TASK REQUIREMENTS →
Each line that includes "emulator" must be copied from the records.

EXERCISE INPUTS →
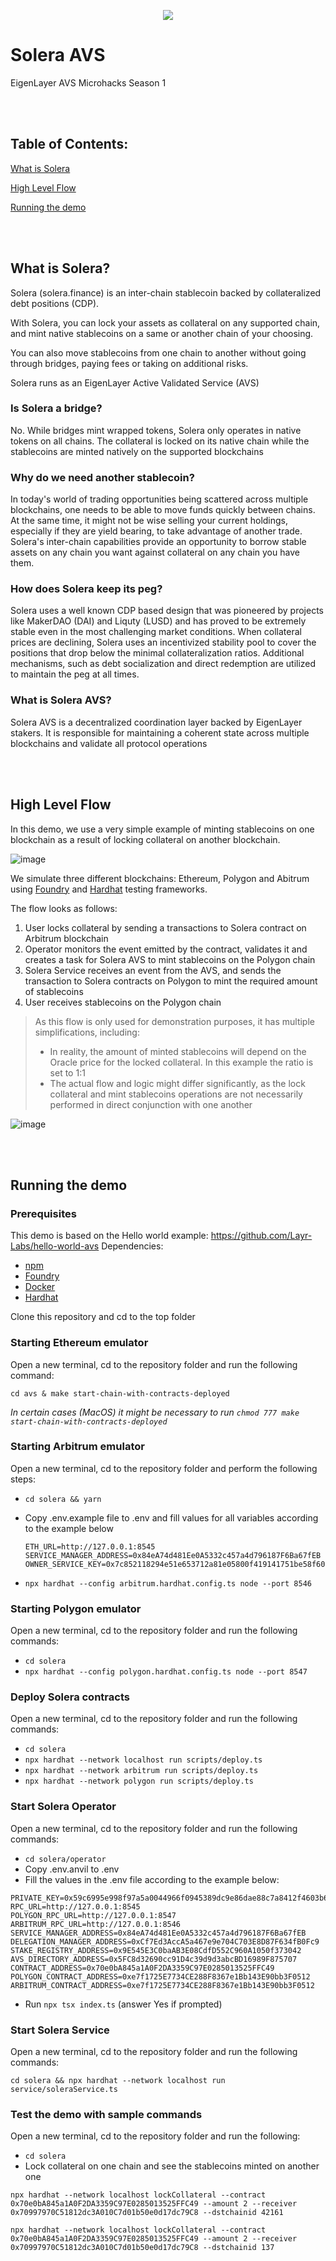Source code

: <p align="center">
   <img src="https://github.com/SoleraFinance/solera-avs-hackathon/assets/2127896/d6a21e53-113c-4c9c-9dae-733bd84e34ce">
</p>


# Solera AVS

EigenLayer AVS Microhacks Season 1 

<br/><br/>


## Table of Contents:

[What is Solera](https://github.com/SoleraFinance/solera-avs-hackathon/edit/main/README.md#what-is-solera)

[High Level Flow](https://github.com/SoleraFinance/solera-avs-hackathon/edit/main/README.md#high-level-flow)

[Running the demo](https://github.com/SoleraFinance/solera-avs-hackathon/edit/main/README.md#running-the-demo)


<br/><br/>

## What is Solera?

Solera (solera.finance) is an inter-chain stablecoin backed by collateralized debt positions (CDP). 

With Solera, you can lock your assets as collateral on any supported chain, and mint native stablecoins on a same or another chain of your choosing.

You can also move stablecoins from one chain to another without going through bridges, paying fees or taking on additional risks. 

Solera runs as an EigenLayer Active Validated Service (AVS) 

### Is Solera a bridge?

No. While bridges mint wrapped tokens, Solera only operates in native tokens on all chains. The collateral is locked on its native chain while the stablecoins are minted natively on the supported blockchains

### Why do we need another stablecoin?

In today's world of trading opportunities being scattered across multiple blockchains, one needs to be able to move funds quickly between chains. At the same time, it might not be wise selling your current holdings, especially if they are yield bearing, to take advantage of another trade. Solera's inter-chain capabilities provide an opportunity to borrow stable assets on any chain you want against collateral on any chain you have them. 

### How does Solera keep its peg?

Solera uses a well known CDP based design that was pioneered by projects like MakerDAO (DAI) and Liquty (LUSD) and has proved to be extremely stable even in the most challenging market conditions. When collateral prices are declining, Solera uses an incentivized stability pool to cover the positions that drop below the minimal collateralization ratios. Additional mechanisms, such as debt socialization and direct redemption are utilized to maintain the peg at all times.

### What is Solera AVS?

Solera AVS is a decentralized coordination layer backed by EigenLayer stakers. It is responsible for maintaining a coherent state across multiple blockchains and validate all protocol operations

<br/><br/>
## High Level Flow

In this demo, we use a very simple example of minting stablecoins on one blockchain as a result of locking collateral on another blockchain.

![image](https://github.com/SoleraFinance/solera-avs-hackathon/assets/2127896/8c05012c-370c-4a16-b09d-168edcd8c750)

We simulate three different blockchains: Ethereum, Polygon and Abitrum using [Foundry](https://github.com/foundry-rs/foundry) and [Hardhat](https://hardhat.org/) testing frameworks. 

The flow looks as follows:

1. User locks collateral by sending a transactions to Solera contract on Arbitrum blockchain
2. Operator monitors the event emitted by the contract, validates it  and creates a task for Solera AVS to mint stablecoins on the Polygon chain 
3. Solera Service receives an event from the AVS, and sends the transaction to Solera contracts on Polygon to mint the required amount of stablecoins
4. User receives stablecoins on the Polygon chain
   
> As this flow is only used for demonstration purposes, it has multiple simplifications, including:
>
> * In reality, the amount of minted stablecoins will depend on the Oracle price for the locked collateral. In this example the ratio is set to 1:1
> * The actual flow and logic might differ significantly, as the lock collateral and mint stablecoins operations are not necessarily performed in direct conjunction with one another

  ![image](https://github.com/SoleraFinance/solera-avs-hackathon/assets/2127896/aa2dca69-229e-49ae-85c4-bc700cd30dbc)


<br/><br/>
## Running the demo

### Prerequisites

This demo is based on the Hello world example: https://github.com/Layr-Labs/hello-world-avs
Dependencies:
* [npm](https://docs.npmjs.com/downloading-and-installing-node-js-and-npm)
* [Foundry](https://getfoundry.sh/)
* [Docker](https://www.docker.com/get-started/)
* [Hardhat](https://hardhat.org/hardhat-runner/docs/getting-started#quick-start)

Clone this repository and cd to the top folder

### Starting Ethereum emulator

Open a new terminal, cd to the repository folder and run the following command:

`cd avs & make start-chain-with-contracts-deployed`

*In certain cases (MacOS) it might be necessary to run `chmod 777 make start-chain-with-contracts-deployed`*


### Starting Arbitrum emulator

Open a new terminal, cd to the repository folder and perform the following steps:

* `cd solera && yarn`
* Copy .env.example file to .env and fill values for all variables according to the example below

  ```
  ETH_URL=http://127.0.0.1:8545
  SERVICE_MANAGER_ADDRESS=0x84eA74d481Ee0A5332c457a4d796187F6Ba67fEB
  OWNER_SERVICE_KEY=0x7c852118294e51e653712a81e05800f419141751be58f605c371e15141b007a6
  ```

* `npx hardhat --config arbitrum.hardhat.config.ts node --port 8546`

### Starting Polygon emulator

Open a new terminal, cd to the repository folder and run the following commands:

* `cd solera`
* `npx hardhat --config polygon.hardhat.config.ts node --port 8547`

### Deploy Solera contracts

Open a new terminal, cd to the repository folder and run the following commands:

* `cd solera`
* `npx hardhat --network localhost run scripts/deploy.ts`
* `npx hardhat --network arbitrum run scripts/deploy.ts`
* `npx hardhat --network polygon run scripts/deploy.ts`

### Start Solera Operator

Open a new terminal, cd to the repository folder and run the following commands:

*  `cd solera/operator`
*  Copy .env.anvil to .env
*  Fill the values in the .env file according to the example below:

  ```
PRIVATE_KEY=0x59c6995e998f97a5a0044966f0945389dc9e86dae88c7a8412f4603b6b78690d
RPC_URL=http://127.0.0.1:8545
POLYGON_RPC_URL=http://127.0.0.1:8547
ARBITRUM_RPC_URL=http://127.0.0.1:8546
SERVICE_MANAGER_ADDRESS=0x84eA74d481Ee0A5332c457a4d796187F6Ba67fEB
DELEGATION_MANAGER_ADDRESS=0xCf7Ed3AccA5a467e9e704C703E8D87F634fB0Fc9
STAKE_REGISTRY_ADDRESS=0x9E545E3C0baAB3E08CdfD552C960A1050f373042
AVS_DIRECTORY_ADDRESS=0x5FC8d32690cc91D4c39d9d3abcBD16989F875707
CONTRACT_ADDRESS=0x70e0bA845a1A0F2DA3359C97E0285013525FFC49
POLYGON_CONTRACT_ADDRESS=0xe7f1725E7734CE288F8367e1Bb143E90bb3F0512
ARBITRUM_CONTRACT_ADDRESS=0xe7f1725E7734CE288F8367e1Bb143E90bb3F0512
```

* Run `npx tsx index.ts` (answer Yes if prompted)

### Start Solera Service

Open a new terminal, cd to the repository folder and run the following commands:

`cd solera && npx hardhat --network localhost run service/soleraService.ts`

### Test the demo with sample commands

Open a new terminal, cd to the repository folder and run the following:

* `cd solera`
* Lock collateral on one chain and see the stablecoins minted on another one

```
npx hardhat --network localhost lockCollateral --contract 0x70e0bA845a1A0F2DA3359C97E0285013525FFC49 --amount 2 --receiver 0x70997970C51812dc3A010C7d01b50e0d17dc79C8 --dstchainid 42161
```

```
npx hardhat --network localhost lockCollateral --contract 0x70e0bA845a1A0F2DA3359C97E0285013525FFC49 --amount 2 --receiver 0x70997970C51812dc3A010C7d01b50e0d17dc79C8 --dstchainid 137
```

WRITTEN RESPONSE →
### Starting Ethereum emulator
### Starting Arbitrum emulator
### Starting Polygon emulator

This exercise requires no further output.